[Data excerpts]
-- Opening Marker --

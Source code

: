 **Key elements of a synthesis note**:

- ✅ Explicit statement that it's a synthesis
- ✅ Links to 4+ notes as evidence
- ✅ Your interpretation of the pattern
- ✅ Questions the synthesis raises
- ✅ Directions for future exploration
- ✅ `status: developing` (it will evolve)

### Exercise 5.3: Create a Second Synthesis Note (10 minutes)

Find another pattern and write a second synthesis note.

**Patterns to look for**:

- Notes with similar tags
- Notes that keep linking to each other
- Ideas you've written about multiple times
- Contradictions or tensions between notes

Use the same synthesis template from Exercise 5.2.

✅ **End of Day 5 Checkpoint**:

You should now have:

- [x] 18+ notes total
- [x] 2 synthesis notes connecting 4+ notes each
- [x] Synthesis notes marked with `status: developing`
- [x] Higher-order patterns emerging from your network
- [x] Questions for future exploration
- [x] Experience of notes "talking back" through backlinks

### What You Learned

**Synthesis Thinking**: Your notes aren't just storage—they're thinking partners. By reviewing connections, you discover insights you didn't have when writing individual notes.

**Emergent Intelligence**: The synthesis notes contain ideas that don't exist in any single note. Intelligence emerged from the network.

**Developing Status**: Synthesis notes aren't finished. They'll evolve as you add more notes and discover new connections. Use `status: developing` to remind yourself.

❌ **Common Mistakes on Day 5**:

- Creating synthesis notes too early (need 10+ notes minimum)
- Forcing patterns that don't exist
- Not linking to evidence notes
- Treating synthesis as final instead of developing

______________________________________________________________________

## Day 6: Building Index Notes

-- Closing Marker --

__About this exercise__
Scan the lines above for "elements of a" and for "### Exercise 5.3: Create". Repeat exactly the line holding each of them and every line in between.

__Exercise solution__
: **Key elements of a synthesis note**:

- ✅ Explicit statement that it's a synthesis
- ✅ Links to 4+ notes as evidence
- ✅ Your interpretation of the pattern
- ✅ Questions the synthesis raises
- ✅ Directions for future exploration
- ✅ `status: developing` (it will evolve)

### Exercise 5.3: Create a Second Synthesis Note (10 minutes)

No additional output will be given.